## Task requirements:
The answer must consist solely of the lines from the opening line of the entries through the line with "Made with ReactJs", transcribed exactly and without any pictures.

○ ○ ○

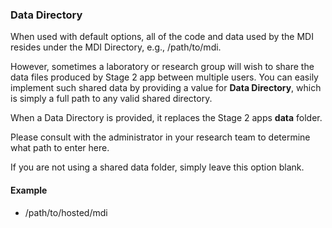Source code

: ### Data Directory

When used with default options, all of the code and data used by the MDI resides under the MDI Directory, e.g., /path/to/mdi.

However, sometimes a laboratory or research group will wish
to share the data files produced by Stage 2 app between multiple users. You can easily implement such shared data by providing a value for **Data Directory**, which
is simply a full path to any valid shared directory.

When a Data Directory is provided, it replaces the Stage 2 apps **data** folder.

Please consult with the administrator in your research team to determine what path to enter here.

If you are not using a shared data folder, simply leave this option blank.

#### Example
- /path/to/hosted/mdi
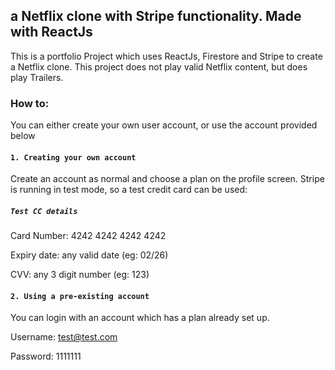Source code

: ## a Netflix clone with Stripe functionality. Made with ReactJs

This is a portfolio Project which uses ReactJs, Firestore and Stripe to create a Netflix clone. This project does not play valid Netflix content, but does play Trailers.

### How to:

You can either create your own user account, or use the account provided below

#### `1. Creating your own account`

Create an account as normal and choose a plan on the profile screen.
Stripe is running in test mode, so a test credit card can be used:

##### `Test CC details`

Card Number: 4242 4242 4242 4242

Expiry date: any valid date (eg: 02/26)

CVV: any 3 digit number (eg: 123)

#### `2. Using a pre-existing account`

You can login with an account which has a plan already set up.

Username: test@test.com

Password: 1111111
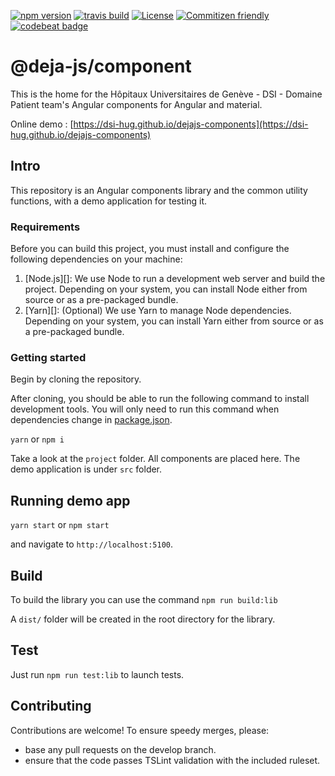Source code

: [![npm version](https://badge.fury.io/js/%40deja-js%2Fcomponent.svg)](https://www.npmjs.com/package/@deja-js/component)
[![travis build](https://travis-ci.com/DSI-HUG/dejajs-components.svg?branch=master)](https://travis-ci.com/DSI-HUG/dejajs-components)
[![License](https://img.shields.io/badge/License-Apache%202.0-blue.svg)](https://opensource.org/licenses/Apache-2.0)
[![Commitizen friendly](https://img.shields.io/badge/commitizen-friendly-brightgreen.svg?style=flat-square)](http://commitizen.github.io/cz-cli/)
[![codebeat badge](https://codebeat.co/badges/84883b64-dd1f-4c76-9ed0-e12cda09f3fb)](https://codebeat.co/projects/github-com-dsi-hug-dejajs-components-develop)

# @deja-js/component
This is the home for the Hôpitaux Universitaires de Genève - DSI - Domaine Patient team's Angular components for Angular and material. 

Online demo : [https://dsi-hug.github.io/dejajs-components](https://dsi-hug.github.io/dejajs-components)

## Intro

This repository is an Angular components library and the common utility functions, with a demo application for testing it.

### Requirements

Before you can build this project, you must install and configure the following dependencies on your machine:

1. [Node.js][]: We use Node to run a development web server and build the project.
   Depending on your system, you can install Node either from source or as a pre-packaged bundle.
2. [Yarn][]: (Optional) We use Yarn to manage Node dependencies.
   Depending on your system, you can install Yarn either from source or as a pre-packaged bundle.

### Getting started 

Begin by cloning the repository.

After cloning, you should be able to run the following command to install development tools.
You will only need to run this command when dependencies change in [package.json](package.json).

`yarn` or `npm i` 

Take a look at the `project` folder. All components are placed here. 
The demo application is under `src` folder.


## Running demo app 

`yarn start` or `npm start`

and navigate to `http://localhost:5100`.

## Build

To build the library you can use the command `npm run build:lib`

A `dist/` folder will be created in the root directory for the library.

## Test

Just run `npm run test:lib` to launch tests.

## Contributing

Contributions are welcome! To ensure speedy merges, please:

- base any pull requests on the develop branch.
- ensure that the code passes TSLint validation with the included ruleset.
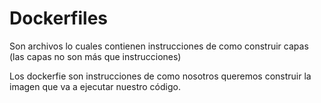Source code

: # Dockerfiles
Son archivos lo cuales contienen instrucciones de como construir capas (las capas no son más que instrucciones)

Los dockerfie son instrucciones de como nosotros queremos construir la imagen que va a ejecutar nuestro código.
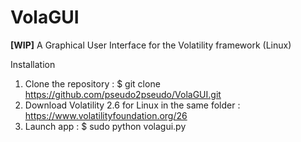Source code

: # VolaGUI
**[WIP]** A Graphical User Interface for the Volatility framework (Linux)

Installation

1. Clone the repository : $ git clone https://github.com/pseudo2pseudo/VolaGUI.git
2. Download Volatility 2.6 for Linux in the same folder : https://www.volatilityfoundation.org/26
3. Launch app : $ sudo python volagui.py
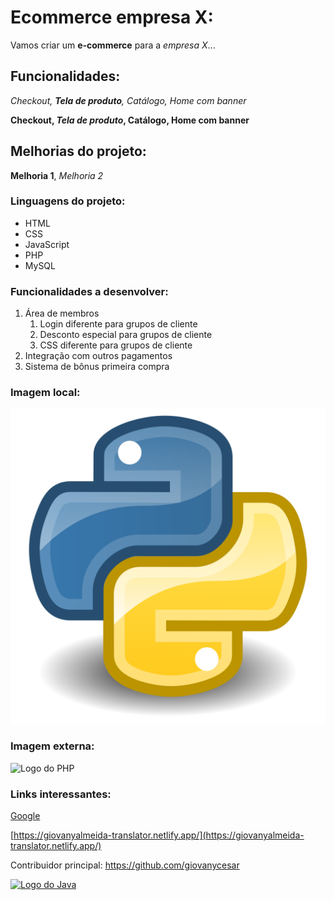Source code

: # Ecommerce empresa X:

Vamos criar um **e-commerce** para a *empresa X*...

## Funcionalidades:

_Checkout, **Tela de produto**, Catálogo, Home com banner_

**Checkout, _Tela de produto_, Catálogo, Home com banner**

## Melhorias do projeto:

__Melhoria 1__, _Melhoria 2_

### Linguagens do projeto:

* HTML
* CSS
* JavaScript
* PHP
* MySQL

### Funcionalidades a desenvolver:

1. Área de membros
    1. Login diferente para grupos de cliente
    2. Desconto especial para grupos de cliente
    3. CSS diferente para grupos de cliente
2. Integração com outros pagamentos
3. Sistema de bônus primeira compra 

### Imagem local:

![Logo do Python](img/Python.png)

### Imagem externa:

![Logo do PHP](https://upload.wikimedia.org/wikipedia/commons/thumb/2/27/PHP-logo.svg/711px-PHP-logo.svg.png)

### Links interessantes:

[Google](https://www.google.com)

[https://giovanyalmeida-translator.netlify.app/](https://giovanyalmeida-translator.netlify.app/)

Contribuidor principal: https://github.com/giovanycesar

[![Logo do Java](https://img.icons8.com/color/512/java-coffee-cup-logo--v2.png)](https://github.com/giovanycesar)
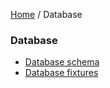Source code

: [Home](../README.md) / Database

### Database

- [Database schema](database/schema.md)
- [Database fixtures](database/fixtures.md)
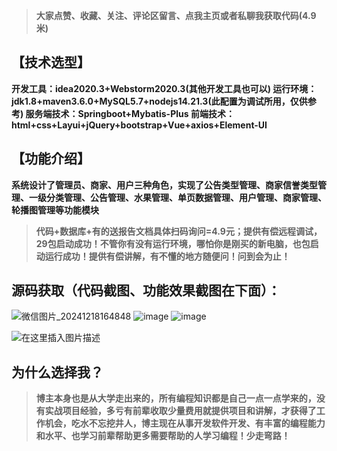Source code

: 
> **大家点赞、收藏、关注、评论区留言、点我主页或者私聊我获取代码(4.9米)**
## 【技术选型】
**开发工具：idea2020.3+Webstorm2020.3(其他开发工具也可以)
运行环境：jdk1.8+maven3.6.0+MySQL5.7+nodejs14.21.3(此配置为调试所用，仅供参考)
服务端技术：Springboot+Mybatis-Plus
前端技术：html+css+Layui+jQuery+bootstrap+Vue+axios+Element-UI**


## 【功能介绍】
**系统设计了管理员、商家、用户三种角色，实现了公告类型管理、商家信誉类型管理、一级分类管理、公告管理、水果管理、单页数据管理、用户管理、商家管理、轮播图管理等功能模块**
> **代码+数据库+有的送报告文档具体扫码询问=4.9元；提供有偿远程调试，29包启动成功！不管你有没有运行环境，哪怕你是刚买的新电脑，也包启动运行成功！提供有偿讲解，有不懂的地方随便问！问到会为止！**
## 源码获取（代码截图、功能效果截图在下面）：
![微信图片_20241218164848](https://github.com/user-attachments/assets/646b2784-afb8-47ee-a4d4-5ccc9f96b331)
![image](https://github.com/user-attachments/assets/2f19dc1a-69bb-44fe-be91-c4832a5b13ac)
![image](https://github.com/user-attachments/assets/e6884364-a7b0-4584-9fbd-0d8302e2b94c)



![在这里插入图片描述](https://i-blog.csdnimg.cn/direct/4269290041ae4c9a99b3121cbec1fee6.png)
## 为什么选择我？

> **博主本身也是从大学走出来的，所有编程知识都是自己一点一点学来的，没有实战项目经验，多亏有前辈收取少量费用就提供项目和讲解，才获得了工作机会，吃水不忘挖井人，博主现在从事开发软件开发、有丰富的编程能力和水平、也学习前辈帮助更多需要帮助的人学习编程！少走弯路！**


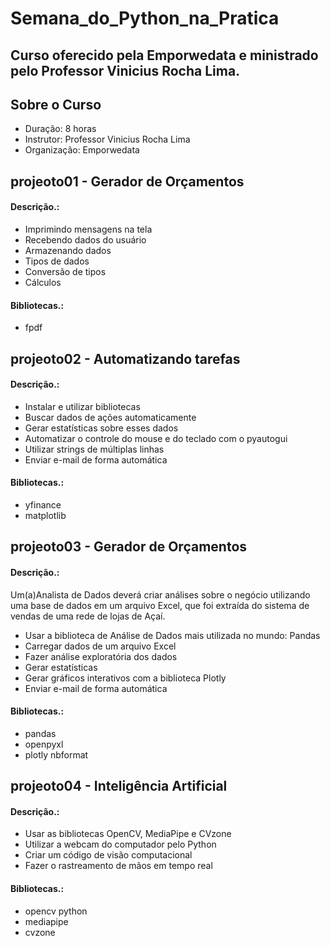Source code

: # Semana_do_Python_na_Pratica
## Curso oferecido pela Emporwedata e ministrado pelo Professor Vinicius Rocha Lima.

## Sobre o Curso
- Duração: 8 horas
- Instrutor: Professor Vinicius Rocha Lima
- Organização: Emporwedata

## projeoto01 - Gerador de Orçamentos
#### Descrição.:
- Imprimindo mensagens na tela
- Recebendo dados do usuário
- Armazenando dados
- Tipos de dados
- Conversão de tipos
- Cálculos
#### Bibliotecas.:
- fpdf 
## projeoto02 - Automatizando tarefas
#### Descrição.:
- Instalar e utilizar bibliotecas
- Buscar dados de ações automaticamente
- Gerar estatísticas sobre esses dados
- Automatizar o controle do mouse e do teclado com o pyautogui
- Utilizar strings de múltiplas linhas
- Enviar e-mail de forma automática
#### Bibliotecas.:
- yfinance
- matplotlib 
## projeoto03 - Gerador de Orçamentos
#### Descrição.:
Um(a)Analista de Dados deverá criar análises sobre o negócio utilizando uma base de dados em um
arquivo Excel, que foi extraída do sistema de vendas de uma rede de lojas de Açaí.
- Usar a biblioteca de Análise de Dados mais utilizada no mundo: Pandas
- Carregar dados de um arquivo Excel
- Fazer análise exploratória dos dados
- Gerar estatísticas
- Gerar gráficos interativos com a biblioteca Plotly
- Enviar e-mail de forma automática
#### Bibliotecas.:
- pandas
- openpyxl
- plotly nbformat
 ## projeoto04 - Inteligência Artificial 
#### Descrição.:
- Usar as bibliotecas OpenCV, MediaPipe e CVzone
- Utilizar a webcam do computador pelo Python
- Criar um código de visão computacional
- Fazer o rastreamento de mãos em tempo real
#### Bibliotecas.:
- opencv python
- mediapipe
- cvzone
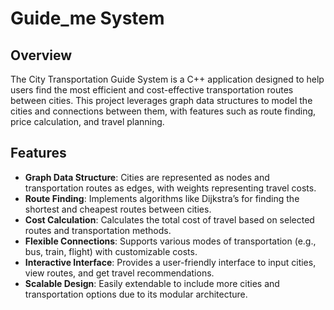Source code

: #  Guide_me System

## Overview

The City Transportation Guide System is a C++ application designed to help users find the most efficient and cost-effective transportation routes between cities. This project leverages graph data structures to model the cities and connections between them, with features such as route finding, price calculation, and travel planning.

## Features

- **Graph Data Structure**: Cities are represented as nodes and transportation routes as edges, with weights representing travel costs.
- **Route Finding**: Implements algorithms like Dijkstra’s for finding the shortest and cheapest routes between cities.
- **Cost Calculation**: Calculates the total cost of travel based on selected routes and transportation methods.
- **Flexible Connections**: Supports various modes of transportation (e.g., bus, train, flight) with customizable costs.
- **Interactive Interface**: Provides a user-friendly interface to input cities, view routes, and get travel recommendations.
- **Scalable Design**: Easily extendable to include more cities and transportation options due to its modular architecture.
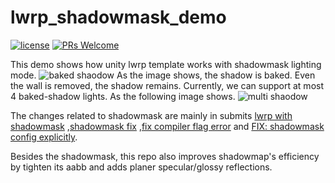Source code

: # lwrp_shadowmask_demo
[![license](http://img.shields.io/badge/license-MIT-blue.svg)](https://github.com/Tencent/InjectFix/blob/master/LICENSE)
[![PRs Welcome](https://img.shields.io/badge/PRs-welcome-blue.svg)](https://github.com/Tencent/InjectFix/pulls)

This demo shows how unity lwrp template works with shadowmask lighting mode. 
![baked shaodow ](https://github.com/sienaiwun/lwrp_shadowmask_demo/blob/master/imgs/shadowmask.png)
As the image shows, the shadow is baked. Even the wall is removed, the shadow remains. Currently, we can support at most 4 baked-shadow lights. As the following image shows.
![multi shaodow ](https://github.com/sienaiwun/lwrp_shadowmask_demo/blob/master/imgs/multi_light.png)

The changes related to shadowmask are mainly in submits [lwrp with shadowmask](https://github.com/sienaiwun/unity_lwrp_shadowmask_demo/commit/b1e8c9cc3da5547e16a77df09c9cd8d63494df96) ,[shadowmask fix](https://github.com/sienaiwun/unity_lwrp_shadowmask_demo/commit/f08ab82927dedd09df0f8753507a215c403550fe) ,[fix compiler flag error](https://github.com/sienaiwun/unity_lwrp_shadowmask_demo/commit/526d9ddf0bf4cffb43a0bb7e81519d5e54d6b71e) and [FIX: shadowmask config explicitly](https://github.com/sienaiwun/unity_lwrp_shadowmask_demo/commit/0f26d8d1fd7efae4ce0f8c70c3d7ca232c7edf3e).

Besides the shadowmask, this repo also improves shadowmap's efficiency by tighten its aabb and adds planer specular/glossy reflections.
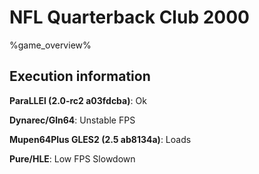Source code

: # NFL Quarterback Club 2000 

%game_overview%

## Execution information

**ParaLLEl (2.0-rc2 a03fdcba)**: Ok

**Dynarec/Gln64**: Unstable FPS

**Mupen64Plus GLES2 (2.5 ab8134a)**: Loads

**Pure/HLE**: Low FPS Slowdown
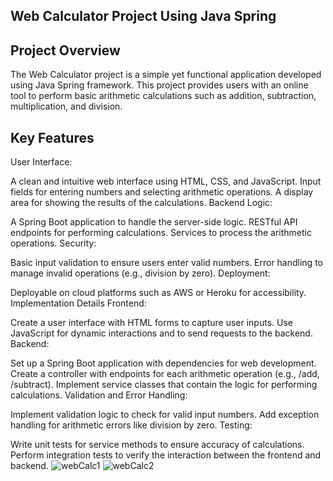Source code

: ## Web Calculator Project Using Java Spring
## Project Overview
The Web Calculator project is a simple yet functional application developed using Java Spring framework. This project provides users with an online tool to perform basic arithmetic calculations such as addition, subtraction, multiplication, and division.

## Key Features
User Interface:

A clean and intuitive web interface using HTML, CSS, and JavaScript.
Input fields for entering numbers and selecting arithmetic operations.
A display area for showing the results of the calculations.
Backend Logic:

A Spring Boot application to handle the server-side logic.
RESTful API endpoints for performing calculations.
Services to process the arithmetic operations.
Security:

Basic input validation to ensure users enter valid numbers.
Error handling to manage invalid operations (e.g., division by zero).
Deployment:

Deployable on cloud platforms such as AWS or Heroku for accessibility.
Implementation Details
Frontend:

Create a user interface with HTML forms to capture user inputs.
Use JavaScript for dynamic interactions and to send requests to the backend.
Backend:

Set up a Spring Boot application with dependencies for web development.
Create a controller with endpoints for each arithmetic operation (e.g., /add, /subtract).
Implement service classes that contain the logic for performing calculations.
Validation and Error Handling:

Implement validation logic to check for valid input numbers.
Add exception handling for arithmetic errors like division by zero.
Testing:

Write unit tests for service methods to ensure accuracy of calculations.
Perform integration tests to verify the interaction between the frontend and backend.
![webCalc1](https://github.com/Niveditasri/My-Web-Calculator/assets/112811084/f3954c25-69c7-4035-b04c-e845d2b06500)
![webCalc2](https://github.com/Niveditasri/My-Web-Calculator/assets/112811084/b36f6b01-9b82-4a45-830d-f3a71858fc11)

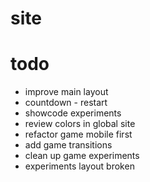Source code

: # site
# todo

- improve main layout
- countdown - restart
- showcode experiments
- review colors in global site
- refactor game mobile first
- add game transitions
- clean up game experiments
- experiments layout broken

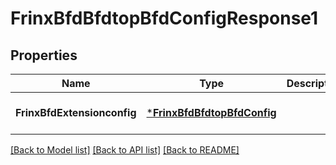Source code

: # FrinxBfdBfdtopBfdConfigResponse1

## Properties
Name | Type | Description | Notes
------------ | ------------- | ------------- | -------------
**FrinxBfdExtensionconfig** | [***FrinxBfdBfdtopBfdConfig**](frinx.bfd.bfdtop.bfd.Config.md) |  | [optional] [default to null]

[[Back to Model list]](../README.md#documentation-for-models) [[Back to API list]](../README.md#documentation-for-api-endpoints) [[Back to README]](../README.md)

○ ○ ○

## Result of the exercise:
Source code

: ### Data Directory

When used with default options, all of the code and data used by the MDI resides under the MDI Directory, e.g., /path/to/mdi.

However, sometimes a laboratory or research group will wish
to share the data files produced by Stage 2 app between multiple users. You can easily implement such shared data by providing a value for **Data Directory**, which
is simply a full path to any valid shared directory.

When a Data Directory is provided, it replaces the Stage 2 apps **data** folder.

Please consult with the administrator in your research team to determine what path to enter here.

If you are not using a shared data folder, simply leave this option blank.

#### Example
- /path/to/hosted/mdi
Source code

: ## a Netflix clone with Stripe functionality. Made with ReactJs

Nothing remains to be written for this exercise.